Reproduce the records below exactly; no pictures.

* **AVAILABLE DATA**:

......

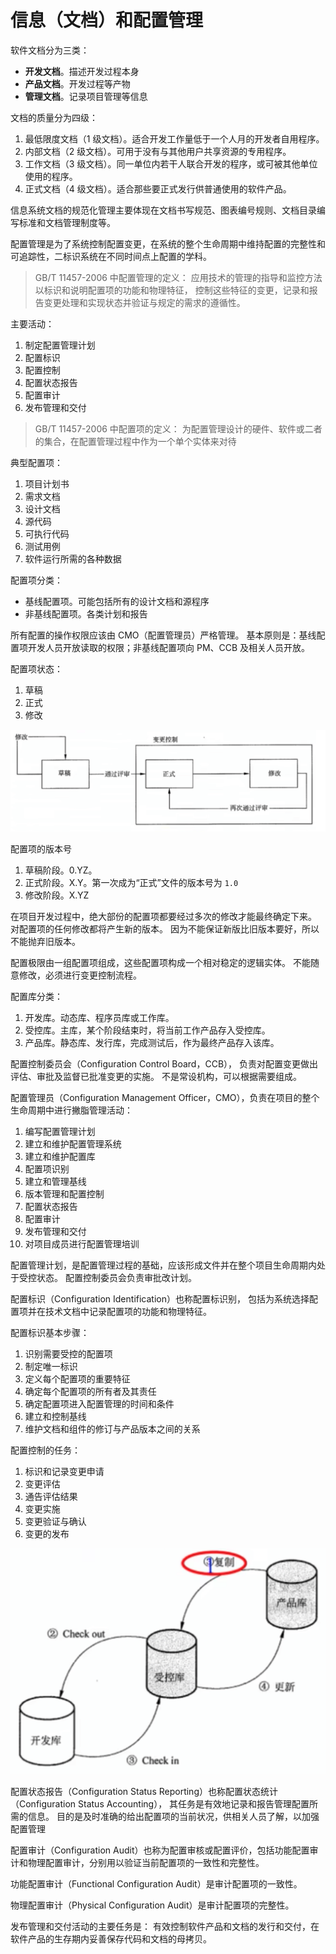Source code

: # 信息（文档）和配置管理

软件文档分为三类：

- **开发文档**。描述开发过程本身
- **产品文档**。开发过程等产物
- **管理文档**。记录项目管理等信息

文档的质量分为四级：

1. 最低限度文档（1 级文档）。适合开发工作量低于一个人月的开发者自用程序。
2. 内部文档（2 级文档）。可用于没有与其他用户共享资源的专用程序。
3. 工作文档（3 级文档）。同一单位内若干人联合开发的程序，或可被其他单位使用的程序。
4. 正式文档（4 级文档）。适合那些要正式发行供普通使用的软件产品。

信息系统文档的规范化管理主要体现在文档书写规范、图表编号规则、文档目录编写标准和文档管理制度等。

配置管理是为了系统控制配置变更，在系统的整个生命周期中维持配置的完整性和可追踪性，二标识系统在不同时间点上配置的学科。

> GB/T 11457-2006 中配置管理的定义：
> 应用技术的管理的指导和监控方法以标识和说明配置项的功能和物理特征，
> 控制这些特征的变更，记录和报告变更处理和实现状态并验证与规定的需求的遵循性。

主要活动：

1. 制定配置管理计划
2. 配置标识
3. 配置控制
4. 配置状态报告
5. 配置审计
6. 发布管理和交付

> GB/T 11457-2006 中配置项的定义：
> 为配置管理设计的硬件、软件或二者的集合，在配置管理过程中作为一个单个实体来对待

典型配置项：

1. 项目计划书
2. 需求文档
3. 设计文档
4. 源代码
5. 可执行代码
6. 测试用例
7. 软件运行所需的各种数据

配置项分类：

- 基线配置项。可能包括所有的设计文档和源程序
- 非基线配置项。各类计划和报告

所有配置的操作权限应该由 CMO（配置管理员）严格管理。
基本原则是：基线配置项开发人员开放读取的权限；非基线配置项向 PM、CCB 及相关人员开放。

配置项状态：

1. 草稿
2. 正式
3. 修改

![配置项状态变化](./assets/配置项状态变化.png)

配置项的版本号

1. 草稿阶段。0.YZ。
2. 正式阶段。X.Y。第一次成为“正式”文件的版本号为 `1.0`
3. 修改阶段。X.YZ

在项目开发过程中，绝大部份的配置项都要经过多次的修改才能最终确定下来。
对配置项的任何修改都将产生新的版本。
因为不能保证新版比旧版本要好，所以不能抛弃旧版本。

配置极限由一组配置项组成，这些配置项构成一个相对稳定的逻辑实体。
不能随意修改，必须进行变更控制流程。

配置库分类：

1. 开发库。动态库、程序员库或工作库。
2. 受控库。主库，某个阶段结束时，将当前工作产品存入受控库。
3. 产品库。静态库、发行库，完成测试后，作为最终产品存入该库。

配置控制委员会（Configuration Control Board，CCB），
负责对配置变更做出评估、审批及监督已批准变更的实施。
不是常设机构，可以根据需要组成。

配置管理员（Configuration Management Officer，CMO），负责在项目的整个生命周期中进行撇脂管理活动：

1. 编写配置管理计划
2. 建立和维护配置管理系统
3. 建立和维护配置库
4. 配置项识别
5. 建立和管理基线
6. 版本管理和配置控制
7. 配置状态报告
8. 配置审计
9. 发布管理和交付
10. 对项目成员进行配置管理培训

配置管理计划，是配置管理过程的基础，应该形成文件并在整个项目生命周期内处于受控状态。
配置控制委员会负责审批改计划。

配置标识（Configuration Identification）也称配置标识别，
包括为系统选择配置项并在技术文档中记录配置项的功能和物理特征。

配置标识基本步骤：

1. 识别需要受控的配置项
2. 制定唯一标识
3. 定义每个配置项的重要特征
4. 确定每个配置项的所有者及其责任
5. 确定配置项进入配置管理的时间和条件
6. 建立和控制基线
7. 维护文档和组件的修订与产品版本之间的关系

配置控制的任务：

1. 标识和记录变更申请
2. 变更评估
3. 通告评估结果
4. 变更实施
5. 变更验证与确认
6. 变更的发布

![基于配置库的变更控制](./assets/基于配置库的变更控制.png)

配置状态报告（Configuration Status Reporting）也称配置状态统计（Configuration Status Accounting），
其任务是有效地记录和报告管理配置所需的信息。
目的是及时准确的给出配置项的当前状况，供相关人员了解，以加强配置管理

配置审计（Configuration Audit）也称为配置审核或配置评价，包括功能配置审计和物理配置审计，分别用以验证当前配置项的一致性和完整性。

功能配置审计（Functional Configuration Audit）是审计配置项的一致性。

物理配置审计（Physical Configuration Audit）是审计配置项的完整性。

发布管理和交付活动的主要任务是：
有效控制软件产品和文档的发行和交付，在软件产品的生存期内妥善保存代码和文档的母拷贝。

......

* **SOLUTION FOR THIS PROBLEM**:
Source code

: # 信息（文档）和配置管理

软件文档分为三类：

- **开发文档**。描述开发过程本身
- **产品文档**。开发过程等产物
- **管理文档**。记录项目管理等信息

文档的质量分为四级：

1. 最低限度文档（1 级文档）。适合开发工作量低于一个人月的开发者自用程序。
2. 内部文档（2 级文档）。可用于没有与其他用户共享资源的专用程序。
3. 工作文档（3 级文档）。同一单位内若干人联合开发的程序，或可被其他单位使用的程序。
4. 正式文档（4 级文档）。适合那些要正式发行供普通使用的软件产品。

信息系统文档的规范化管理主要体现在文档书写规范、图表编号规则、文档目录编写标准和文档管理制度等。

配置管理是为了系统控制配置变更，在系统的整个生命周期中维持配置的完整性和可追踪性，二标识系统在不同时间点上配置的学科。

> GB/T 11457-2006 中配置管理的定义：
> 应用技术的管理的指导和监控方法以标识和说明配置项的功能和物理特征，
> 控制这些特征的变更，记录和报告变更处理和实现状态并验证与规定的需求的遵循性。

主要活动：

1. 制定配置管理计划
2. 配置标识
3. 配置控制
4. 配置状态报告
5. 配置审计
6. 发布管理和交付

> GB/T 11457-2006 中配置项的定义：
> 为配置管理设计的硬件、软件或二者的集合，在配置管理过程中作为一个单个实体来对待

典型配置项：

1. 项目计划书
2. 需求文档
3. 设计文档
4. 源代码
5. 可执行代码
6. 测试用例
7. 软件运行所需的各种数据

配置项分类：

- 基线配置项。可能包括所有的设计文档和源程序
- 非基线配置项。各类计划和报告

所有配置的操作权限应该由 CMO（配置管理员）严格管理。
基本原则是：基线配置项开发人员开放读取的权限；非基线配置项向 PM、CCB 及相关人员开放。

配置项状态：

1. 草稿
2. 正式
3. 修改

![配置项状态变化](./assets/配置项状态变化.png)

配置项的版本号

1. 草稿阶段。0.YZ。
2. 正式阶段。X.Y。第一次成为“正式”文件的版本号为 `1.0`
3. 修改阶段。X.YZ

在项目开发过程中，绝大部份的配置项都要经过多次的修改才能最终确定下来。
对配置项的任何修改都将产生新的版本。
因为不能保证新版比旧版本要好，所以不能抛弃旧版本。

配置极限由一组配置项组成，这些配置项构成一个相对稳定的逻辑实体。
不能随意修改，必须进行变更控制流程。

配置库分类：

1. 开发库。动态库、程序员库或工作库。
2. 受控库。主库，某个阶段结束时，将当前工作产品存入受控库。
3. 产品库。静态库、发行库，完成测试后，作为最终产品存入该库。

配置控制委员会（Configuration Control Board，CCB），
负责对配置变更做出评估、审批及监督已批准变更的实施。
不是常设机构，可以根据需要组成。

配置管理员（Configuration Management Officer，CMO），负责在项目的整个生命周期中进行撇脂管理活动：

1. 编写配置管理计划
2. 建立和维护配置管理系统
3. 建立和维护配置库
4. 配置项识别
5. 建立和管理基线
6. 版本管理和配置控制
7. 配置状态报告
8. 配置审计
9. 发布管理和交付
10. 对项目成员进行配置管理培训

配置管理计划，是配置管理过程的基础，应该形成文件并在整个项目生命周期内处于受控状态。
配置控制委员会负责审批改计划。

配置标识（Configuration Identification）也称配置标识别，
包括为系统选择配置项并在技术文档中记录配置项的功能和物理特征。

配置标识基本步骤：

1. 识别需要受控的配置项
2. 制定唯一标识
3. 定义每个配置项的重要特征
4. 确定每个配置项的所有者及其责任
5. 确定配置项进入配置管理的时间和条件
6. 建立和控制基线
7. 维护文档和组件的修订与产品版本之间的关系

配置控制的任务：

1. 标识和记录变更申请
2. 变更评估
3. 通告评估结果
4. 变更实施
5. 变更验证与确认
6. 变更的发布

![基于配置库的变更控制](./assets/基于配置库的变更控制.png)

配置状态报告（Configuration Status Reporting）也称配置状态统计（Configuration Status Accounting），
其任务是有效地记录和报告管理配置所需的信息。
目的是及时准确的给出配置项的当前状况，供相关人员了解，以加强配置管理

配置审计（Configuration Audit）也称为配置审核或配置评价，包括功能配置审计和物理配置审计，分别用以验证当前配置项的一致性和完整性。

功能配置审计（Functional Configuration Audit）是审计配置项的一致性。

物理配置审计（Physical Configuration Audit）是审计配置项的完整性。

发布管理和交付活动的主要任务是：
有效控制软件产品和文档的发行和交付，在软件产品的生存期内妥善保存代码和文档的母拷贝。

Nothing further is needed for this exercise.